TASK TO COMPLETE ▸ Read the listing below and copy out every line that holds "useful".

INPUT DATA Start Marker

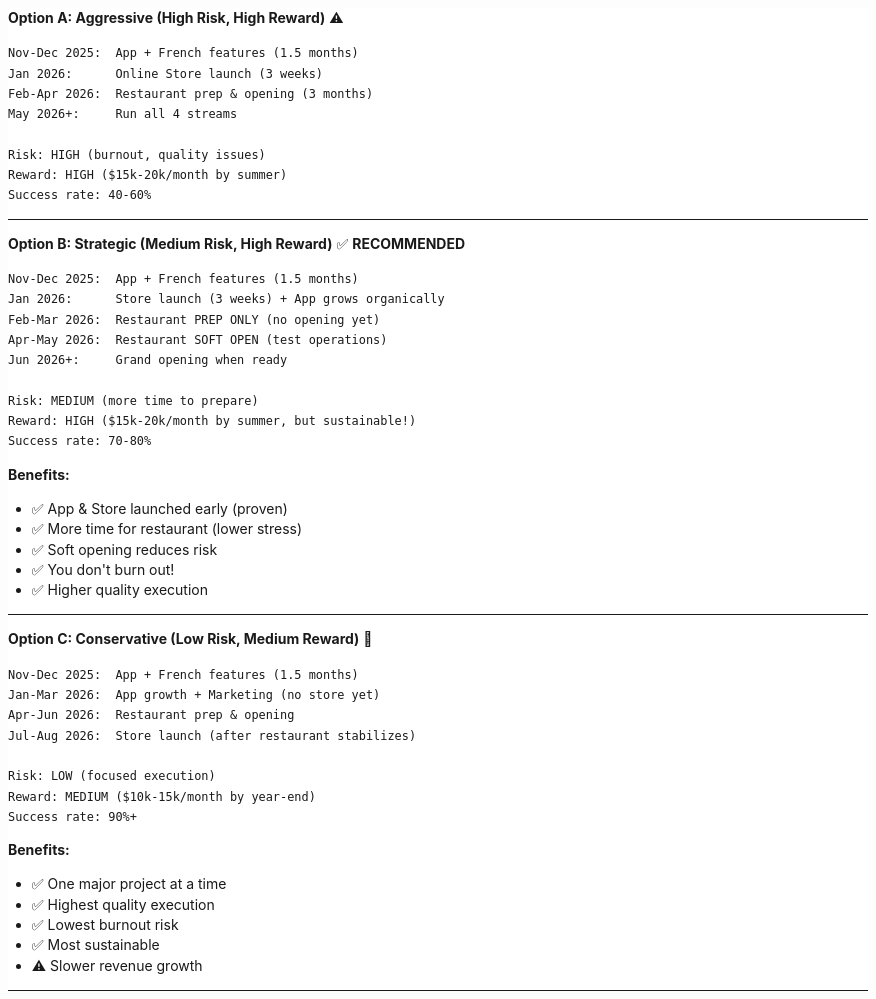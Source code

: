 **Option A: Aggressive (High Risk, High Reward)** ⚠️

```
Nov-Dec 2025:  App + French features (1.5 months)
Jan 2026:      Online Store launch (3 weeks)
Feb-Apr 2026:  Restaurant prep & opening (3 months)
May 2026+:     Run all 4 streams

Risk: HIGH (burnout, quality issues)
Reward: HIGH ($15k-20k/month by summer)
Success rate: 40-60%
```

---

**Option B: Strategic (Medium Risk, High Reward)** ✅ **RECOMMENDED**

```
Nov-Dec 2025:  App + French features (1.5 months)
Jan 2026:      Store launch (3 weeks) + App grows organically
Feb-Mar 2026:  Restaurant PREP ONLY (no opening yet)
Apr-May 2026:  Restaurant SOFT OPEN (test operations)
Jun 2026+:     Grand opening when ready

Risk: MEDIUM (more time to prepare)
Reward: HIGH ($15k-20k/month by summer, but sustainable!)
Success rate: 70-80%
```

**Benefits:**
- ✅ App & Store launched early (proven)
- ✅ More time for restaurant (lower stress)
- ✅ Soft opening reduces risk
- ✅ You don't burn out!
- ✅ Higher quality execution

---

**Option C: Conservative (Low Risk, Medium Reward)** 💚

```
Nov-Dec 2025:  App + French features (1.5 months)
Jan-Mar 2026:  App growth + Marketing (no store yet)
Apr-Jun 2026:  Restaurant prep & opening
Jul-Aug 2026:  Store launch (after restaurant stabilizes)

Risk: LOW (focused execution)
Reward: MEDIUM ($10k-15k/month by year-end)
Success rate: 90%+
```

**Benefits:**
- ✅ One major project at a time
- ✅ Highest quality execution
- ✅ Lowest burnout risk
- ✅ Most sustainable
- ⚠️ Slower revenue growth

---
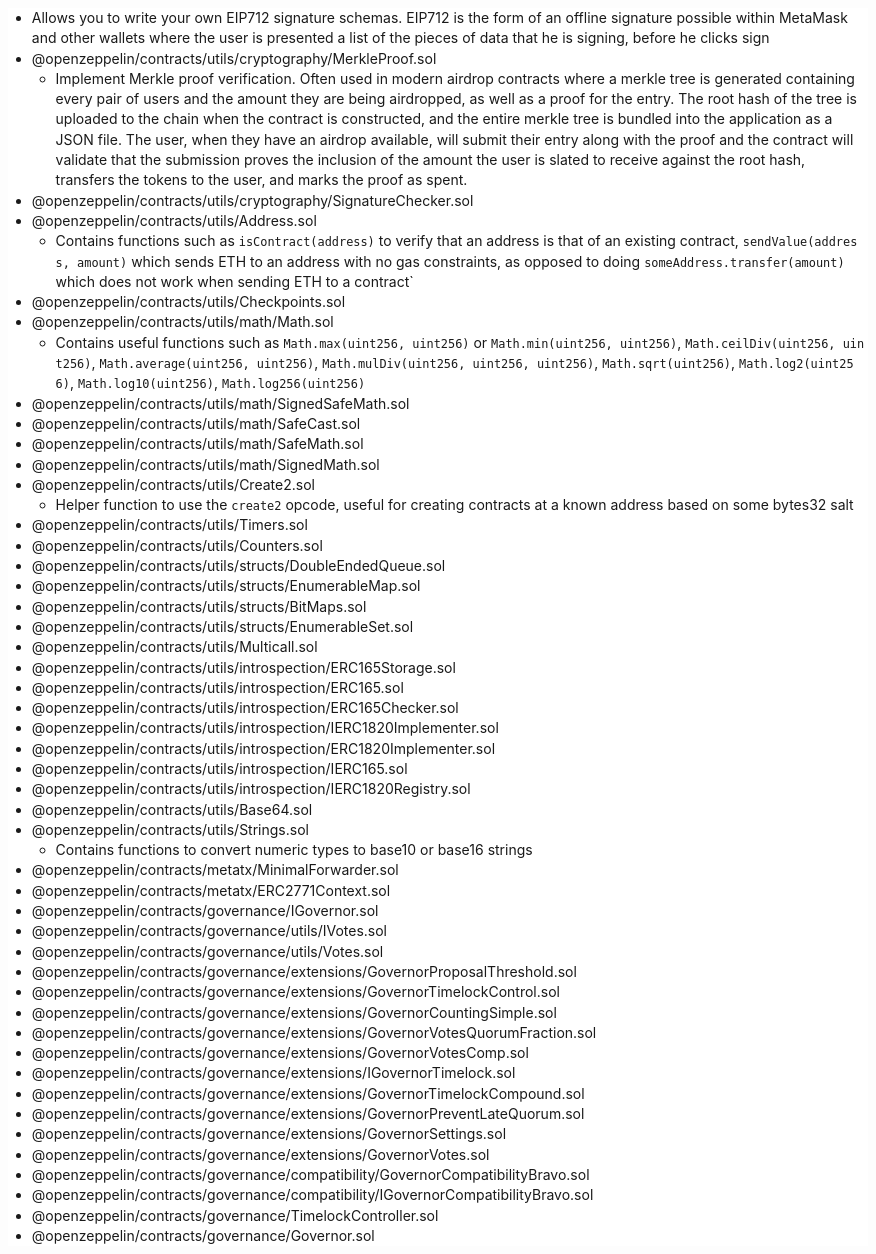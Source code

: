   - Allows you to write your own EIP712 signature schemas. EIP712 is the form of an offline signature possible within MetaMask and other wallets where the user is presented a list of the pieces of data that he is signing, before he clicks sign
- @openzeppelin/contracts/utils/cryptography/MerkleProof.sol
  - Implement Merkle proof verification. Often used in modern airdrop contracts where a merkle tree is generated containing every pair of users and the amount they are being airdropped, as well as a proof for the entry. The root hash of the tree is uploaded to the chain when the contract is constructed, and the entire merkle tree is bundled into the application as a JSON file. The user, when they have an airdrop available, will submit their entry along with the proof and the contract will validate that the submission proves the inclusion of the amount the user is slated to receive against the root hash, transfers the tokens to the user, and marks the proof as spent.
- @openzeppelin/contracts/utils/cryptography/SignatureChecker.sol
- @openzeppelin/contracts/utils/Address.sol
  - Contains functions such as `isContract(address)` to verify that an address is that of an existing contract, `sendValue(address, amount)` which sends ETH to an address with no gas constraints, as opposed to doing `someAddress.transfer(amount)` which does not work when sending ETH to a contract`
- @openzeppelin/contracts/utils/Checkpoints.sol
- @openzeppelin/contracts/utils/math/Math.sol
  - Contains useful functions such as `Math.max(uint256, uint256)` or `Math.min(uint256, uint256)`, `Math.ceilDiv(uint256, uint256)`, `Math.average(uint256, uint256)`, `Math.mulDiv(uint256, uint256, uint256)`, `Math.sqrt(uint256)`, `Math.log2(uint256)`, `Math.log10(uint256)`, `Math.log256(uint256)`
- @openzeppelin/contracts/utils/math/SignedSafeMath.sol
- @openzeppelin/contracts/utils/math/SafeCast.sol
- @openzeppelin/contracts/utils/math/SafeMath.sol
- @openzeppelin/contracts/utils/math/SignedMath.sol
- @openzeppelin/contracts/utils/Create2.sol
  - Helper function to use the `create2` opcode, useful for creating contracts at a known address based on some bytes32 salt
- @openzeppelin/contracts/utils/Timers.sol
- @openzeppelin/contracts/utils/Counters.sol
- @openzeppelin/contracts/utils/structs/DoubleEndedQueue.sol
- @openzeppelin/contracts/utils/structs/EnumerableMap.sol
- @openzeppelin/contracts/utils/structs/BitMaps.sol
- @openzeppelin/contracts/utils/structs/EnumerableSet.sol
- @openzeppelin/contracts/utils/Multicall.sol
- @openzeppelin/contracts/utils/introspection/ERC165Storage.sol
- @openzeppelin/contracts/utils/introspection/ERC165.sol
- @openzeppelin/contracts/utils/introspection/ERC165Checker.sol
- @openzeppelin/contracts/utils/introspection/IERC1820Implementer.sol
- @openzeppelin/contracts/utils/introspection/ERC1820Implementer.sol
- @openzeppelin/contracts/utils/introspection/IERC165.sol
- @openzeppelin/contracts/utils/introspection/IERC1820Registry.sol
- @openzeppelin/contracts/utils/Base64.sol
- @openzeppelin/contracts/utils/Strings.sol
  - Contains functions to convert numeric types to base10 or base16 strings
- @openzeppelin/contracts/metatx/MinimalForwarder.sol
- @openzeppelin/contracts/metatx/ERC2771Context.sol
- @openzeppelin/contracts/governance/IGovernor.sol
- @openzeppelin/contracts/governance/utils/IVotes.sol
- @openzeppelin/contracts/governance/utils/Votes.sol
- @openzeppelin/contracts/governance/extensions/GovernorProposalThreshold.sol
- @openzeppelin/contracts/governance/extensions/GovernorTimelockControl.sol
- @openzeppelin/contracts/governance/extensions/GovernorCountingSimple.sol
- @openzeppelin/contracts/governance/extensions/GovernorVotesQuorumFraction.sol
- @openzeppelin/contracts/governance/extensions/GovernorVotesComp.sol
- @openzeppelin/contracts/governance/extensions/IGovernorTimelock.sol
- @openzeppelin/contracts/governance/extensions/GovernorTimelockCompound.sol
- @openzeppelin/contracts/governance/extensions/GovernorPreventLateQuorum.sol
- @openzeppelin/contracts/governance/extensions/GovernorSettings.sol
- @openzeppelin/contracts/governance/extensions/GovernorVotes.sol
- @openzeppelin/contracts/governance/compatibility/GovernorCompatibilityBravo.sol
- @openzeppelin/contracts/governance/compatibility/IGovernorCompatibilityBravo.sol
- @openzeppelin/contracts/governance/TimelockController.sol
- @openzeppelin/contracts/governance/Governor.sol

INPUT DATA End Marker
INPUT DATA Start Marker

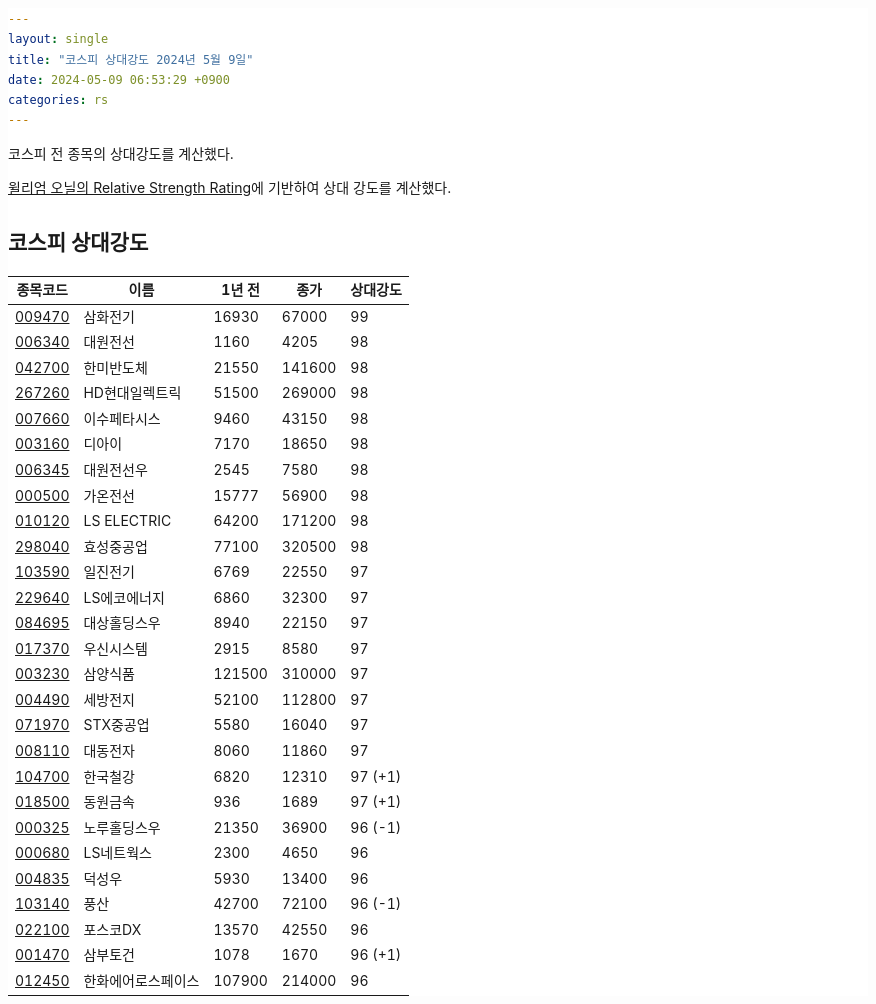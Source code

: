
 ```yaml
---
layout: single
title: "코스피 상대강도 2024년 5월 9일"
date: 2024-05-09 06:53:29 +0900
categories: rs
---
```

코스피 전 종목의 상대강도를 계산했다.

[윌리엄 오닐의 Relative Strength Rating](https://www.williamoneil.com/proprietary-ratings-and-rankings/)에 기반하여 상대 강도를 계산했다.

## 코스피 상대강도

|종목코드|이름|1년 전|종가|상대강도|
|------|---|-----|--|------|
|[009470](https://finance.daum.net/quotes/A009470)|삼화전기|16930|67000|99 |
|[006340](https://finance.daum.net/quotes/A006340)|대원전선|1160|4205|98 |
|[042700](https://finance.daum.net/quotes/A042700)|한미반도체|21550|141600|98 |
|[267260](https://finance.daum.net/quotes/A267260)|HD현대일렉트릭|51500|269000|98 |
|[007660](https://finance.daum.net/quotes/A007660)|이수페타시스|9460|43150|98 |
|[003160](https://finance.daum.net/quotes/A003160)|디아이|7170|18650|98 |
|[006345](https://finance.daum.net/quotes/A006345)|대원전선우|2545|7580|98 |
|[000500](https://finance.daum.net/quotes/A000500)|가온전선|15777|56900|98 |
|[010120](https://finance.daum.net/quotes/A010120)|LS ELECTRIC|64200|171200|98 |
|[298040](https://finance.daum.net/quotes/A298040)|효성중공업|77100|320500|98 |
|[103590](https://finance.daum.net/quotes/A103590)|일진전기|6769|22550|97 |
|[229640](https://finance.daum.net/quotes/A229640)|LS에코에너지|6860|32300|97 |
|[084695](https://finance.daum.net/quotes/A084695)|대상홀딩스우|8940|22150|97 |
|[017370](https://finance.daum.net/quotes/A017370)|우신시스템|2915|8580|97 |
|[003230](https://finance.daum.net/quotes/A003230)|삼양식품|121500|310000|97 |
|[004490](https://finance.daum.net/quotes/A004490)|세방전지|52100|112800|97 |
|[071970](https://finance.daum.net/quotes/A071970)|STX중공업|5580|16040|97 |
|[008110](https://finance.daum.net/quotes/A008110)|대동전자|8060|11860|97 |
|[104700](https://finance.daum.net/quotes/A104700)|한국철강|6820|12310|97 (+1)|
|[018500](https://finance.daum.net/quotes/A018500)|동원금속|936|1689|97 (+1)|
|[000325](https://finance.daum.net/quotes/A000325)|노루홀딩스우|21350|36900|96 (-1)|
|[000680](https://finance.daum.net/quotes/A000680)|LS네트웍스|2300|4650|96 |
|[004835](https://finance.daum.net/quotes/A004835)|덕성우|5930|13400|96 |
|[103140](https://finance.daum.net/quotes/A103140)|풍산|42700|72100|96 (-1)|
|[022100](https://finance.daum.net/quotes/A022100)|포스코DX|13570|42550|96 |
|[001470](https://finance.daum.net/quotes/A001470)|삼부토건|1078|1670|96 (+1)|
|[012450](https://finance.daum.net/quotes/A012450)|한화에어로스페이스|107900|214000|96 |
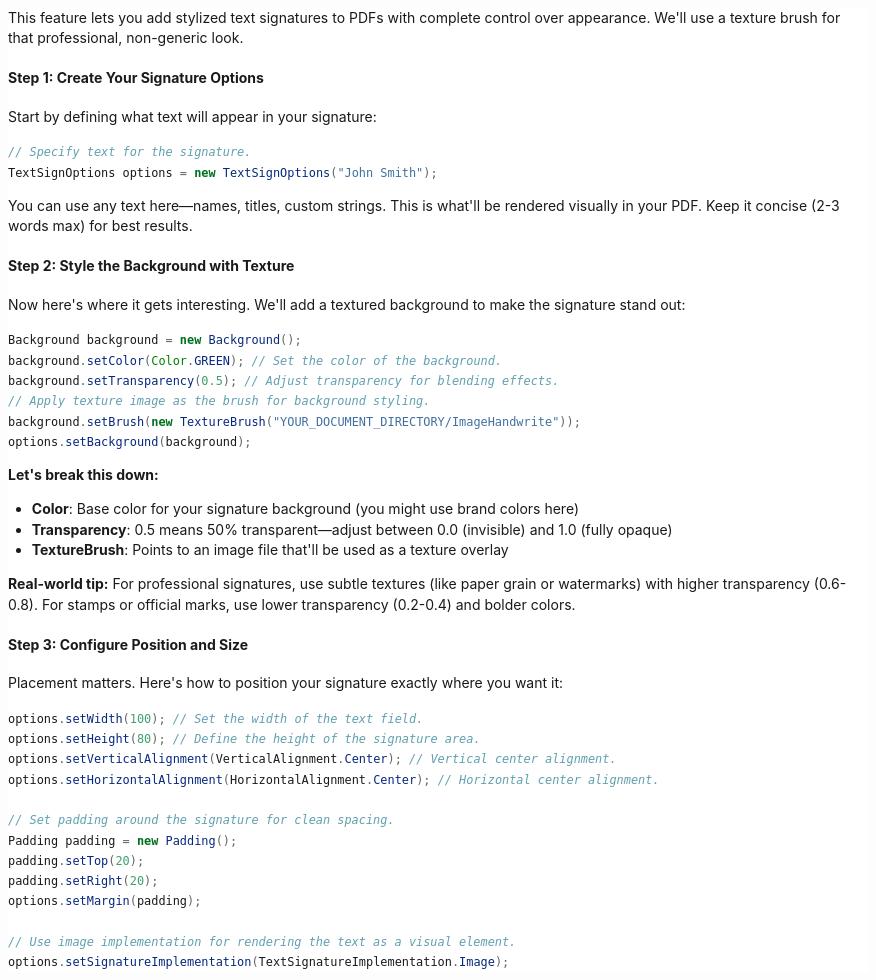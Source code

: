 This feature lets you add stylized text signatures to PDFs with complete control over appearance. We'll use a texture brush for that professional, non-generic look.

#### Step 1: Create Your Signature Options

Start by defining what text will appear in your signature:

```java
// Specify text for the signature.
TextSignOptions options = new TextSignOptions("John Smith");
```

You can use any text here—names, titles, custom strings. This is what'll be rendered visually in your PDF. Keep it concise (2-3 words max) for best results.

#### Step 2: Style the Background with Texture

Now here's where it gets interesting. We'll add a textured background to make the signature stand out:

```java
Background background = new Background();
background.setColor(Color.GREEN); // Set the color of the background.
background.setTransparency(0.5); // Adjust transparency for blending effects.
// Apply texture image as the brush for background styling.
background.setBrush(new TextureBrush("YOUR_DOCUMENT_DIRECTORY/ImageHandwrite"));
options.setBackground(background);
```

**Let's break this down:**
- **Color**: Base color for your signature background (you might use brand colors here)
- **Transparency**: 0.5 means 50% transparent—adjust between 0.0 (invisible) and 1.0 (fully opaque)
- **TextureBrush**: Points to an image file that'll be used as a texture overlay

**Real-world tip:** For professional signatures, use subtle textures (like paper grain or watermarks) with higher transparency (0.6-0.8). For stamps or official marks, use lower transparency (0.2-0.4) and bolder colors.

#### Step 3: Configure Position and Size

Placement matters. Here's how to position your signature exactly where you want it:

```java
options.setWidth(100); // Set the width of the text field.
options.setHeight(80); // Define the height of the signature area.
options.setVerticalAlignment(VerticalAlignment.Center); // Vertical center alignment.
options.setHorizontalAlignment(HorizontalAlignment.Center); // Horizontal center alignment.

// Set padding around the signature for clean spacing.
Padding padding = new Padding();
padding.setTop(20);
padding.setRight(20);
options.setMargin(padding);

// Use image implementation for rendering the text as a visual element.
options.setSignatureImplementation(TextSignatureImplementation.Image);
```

INPUT DATA End Marker

COMPLETED EXERCISE ▸
  - Contains useful functions such as `Math.max(uint256, uint256)` or `Math.min(uint256, uint256)`, `Math.ceilDiv(uint256, uint256)`, `Math.average(uint256, uint256)`, `Math.mulDiv(uint256, uint256, uint256)`, `Math.sqrt(uint256)`, `Math.log2(uint256)`, `Math.log10(uint256)`, `Math.log256(uint256)`
  - Helper function to use the `create2` opcode, useful for creating contracts at a known address based on some bytes32 salt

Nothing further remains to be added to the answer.